Information provided: Begin

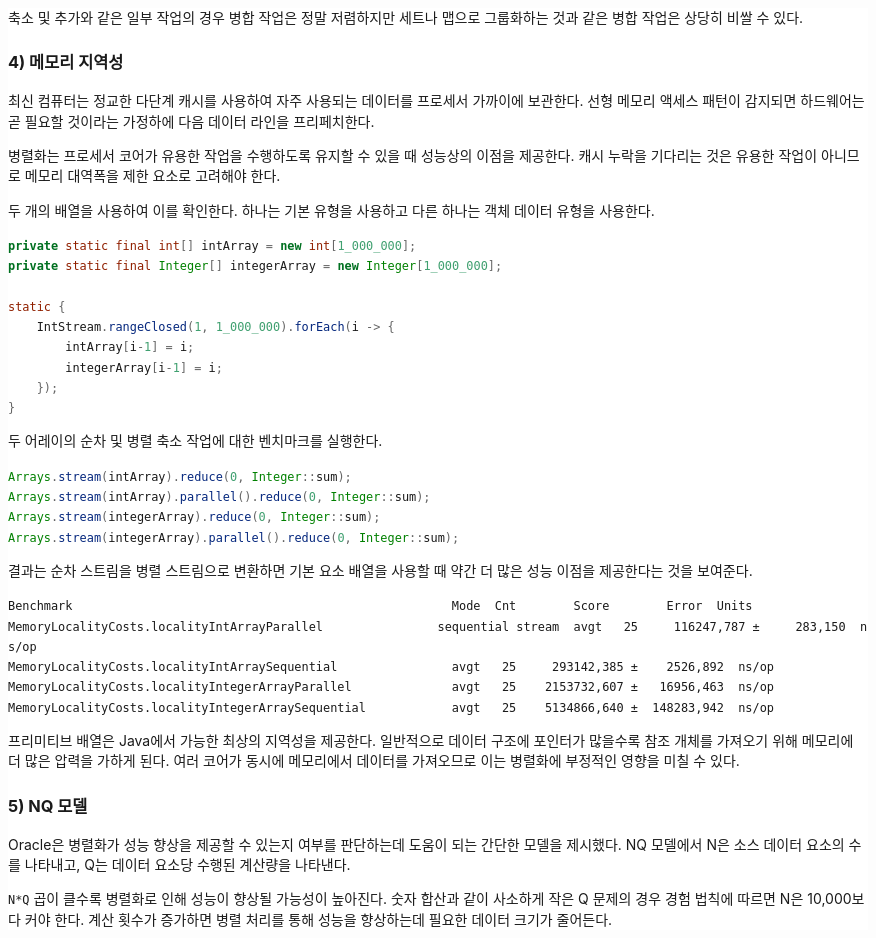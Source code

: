 축소 및 추가와 같은 일부 작업의 경우 병합 작업은 정말 저렴하지만 세트나 맵으로 그룹화하는 것과 같은 병합 작업은 상당히 비쌀 수 있다.

### 4) 메모리 지역성
최신 컴퓨터는 정교한 다단계 캐시를 사용하여 자주 사용되는 데이터를 프로세서 가까이에 보관한다. 선형 메모리 액세스 패턴이 감지되면 하드웨어는 곧 필요할 것이라는 가정하에 다음 데이터 라인을 프리페치한다.

병렬화는 프로세서 코어가 유용한 작업을 수행하도록 유지할 수 있을 때 성능상의 이점을 제공한다. 캐시 누락을 기다리는 것은 유용한 작업이 아니므로 메모리 대역폭을 제한 요소로 고려해야 한다.

두 개의 배열을 사용하여 이를 확인한다. 하나는 기본 유형을 사용하고 다른 하나는 객체 데이터 유형을 사용한다.

```java
private static final int[] intArray = new int[1_000_000];
private static final Integer[] integerArray = new Integer[1_000_000];

static {
    IntStream.rangeClosed(1, 1_000_000).forEach(i -> {
        intArray[i-1] = i;
        integerArray[i-1] = i;
    });
}
```

두 어레이의 순차 및 병렬 축소 작업에 대한 벤치마크를 실행한다.

```java
Arrays.stream(intArray).reduce(0, Integer::sum);
Arrays.stream(intArray).parallel().reduce(0, Integer::sum);
Arrays.stream(integerArray).reduce(0, Integer::sum);
Arrays.stream(integerArray).parallel().reduce(0, Integer::sum);
```

결과는 순차 스트림을 병렬 스트림으로 변환하면 기본 요소 배열을 사용할 때 약간 더 많은 성능 이점을 제공한다는 것을 보여준다.

```text
Benchmark                                                     Mode  Cnt        Score        Error  Units
MemoryLocalityCosts.localityIntArrayParallel                sequential stream  avgt   25     116247,787 ±     283,150  ns/op
MemoryLocalityCosts.localityIntArraySequential                avgt   25     293142,385 ±    2526,892  ns/op
MemoryLocalityCosts.localityIntegerArrayParallel              avgt   25    2153732,607 ±   16956,463  ns/op
MemoryLocalityCosts.localityIntegerArraySequential            avgt   25    5134866,640 ±  148283,942  ns/op
```

프리미티브 배열은 Java에서 가능한 최상의 지역성을 제공한다. 일반적으로 데이터 구조에 포인터가 많을수록 참조 개체를 가져오기 위해 메모리에 더 많은 압력을 가하게 된다. 여러 코어가 동시에 메모리에서 데이터를 가져오므로 이는 병렬화에 부정적인 영향을 미칠 수 있다.

### 5) NQ 모델
Oracle은 병렬화가 성능 향상을 제공할 수 있는지 여부를 판단하는데 도움이 되는 간단한 모델을 제시했다. NQ 모델에서 N은 소스 데이터 요소의 수를 나타내고, Q는 데이터 요소당 수행된 계산량을 나타낸다.

`N*Q` 곱이 클수록 병렬화로 인해 성능이 향상될 가능성이 높아진다. 숫자 합산과 같이 사소하게 작은 Q 문제의 경우 경험 법칙에 따르면 N은 10,000보다 커야 한다. 계산 횟수가 증가하면 병렬 처리를 통해 성능을 향상하는데 필요한 데이터 크기가 줄어든다.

Information provided: End

Task to carry out:
Write the records out again verbatim and omit the pictures they contain.

Answer box:
Source code

: 축소 및 추가와 같은 일부 작업의 경우 병합 작업은 정말 저렴하지만 세트나 맵으로 그룹화하는 것과 같은 병합 작업은 상당히 비쌀 수 있다.

### 4) 메모리 지역성
최신 컴퓨터는 정교한 다단계 캐시를 사용하여 자주 사용되는 데이터를 프로세서 가까이에 보관한다. 선형 메모리 액세스 패턴이 감지되면 하드웨어는 곧 필요할 것이라는 가정하에 다음 데이터 라인을 프리페치한다.

병렬화는 프로세서 코어가 유용한 작업을 수행하도록 유지할 수 있을 때 성능상의 이점을 제공한다. 캐시 누락을 기다리는 것은 유용한 작업이 아니므로 메모리 대역폭을 제한 요소로 고려해야 한다.

두 개의 배열을 사용하여 이를 확인한다. 하나는 기본 유형을 사용하고 다른 하나는 객체 데이터 유형을 사용한다.

```java
private static final int[] intArray = new int[1_000_000];
private static final Integer[] integerArray = new Integer[1_000_000];

static {
    IntStream.rangeClosed(1, 1_000_000).forEach(i -> {
        intArray[i-1] = i;
        integerArray[i-1] = i;
    });
}
```

두 어레이의 순차 및 병렬 축소 작업에 대한 벤치마크를 실행한다.

```java
Arrays.stream(intArray).reduce(0, Integer::sum);
Arrays.stream(intArray).parallel().reduce(0, Integer::sum);
Arrays.stream(integerArray).reduce(0, Integer::sum);
Arrays.stream(integerArray).parallel().reduce(0, Integer::sum);
```

결과는 순차 스트림을 병렬 스트림으로 변환하면 기본 요소 배열을 사용할 때 약간 더 많은 성능 이점을 제공한다는 것을 보여준다.

```text
Benchmark                                                     Mode  Cnt        Score        Error  Units
MemoryLocalityCosts.localityIntArrayParallel                sequential stream  avgt   25     116247,787 ±     283,150  ns/op
MemoryLocalityCosts.localityIntArraySequential                avgt   25     293142,385 ±    2526,892  ns/op
MemoryLocalityCosts.localityIntegerArrayParallel              avgt   25    2153732,607 ±   16956,463  ns/op
MemoryLocalityCosts.localityIntegerArraySequential            avgt   25    5134866,640 ±  148283,942  ns/op
```

프리미티브 배열은 Java에서 가능한 최상의 지역성을 제공한다. 일반적으로 데이터 구조에 포인터가 많을수록 참조 개체를 가져오기 위해 메모리에 더 많은 압력을 가하게 된다. 여러 코어가 동시에 메모리에서 데이터를 가져오므로 이는 병렬화에 부정적인 영향을 미칠 수 있다.

### 5) NQ 모델
Oracle은 병렬화가 성능 향상을 제공할 수 있는지 여부를 판단하는데 도움이 되는 간단한 모델을 제시했다. NQ 모델에서 N은 소스 데이터 요소의 수를 나타내고, Q는 데이터 요소당 수행된 계산량을 나타낸다.

`N*Q` 곱이 클수록 병렬화로 인해 성능이 향상될 가능성이 높아진다. 숫자 합산과 같이 사소하게 작은 Q 문제의 경우 경험 법칙에 따르면 N은 10,000보다 커야 한다. 계산 횟수가 증가하면 병렬 처리를 통해 성능을 향상하는데 필요한 데이터 크기가 줄어든다.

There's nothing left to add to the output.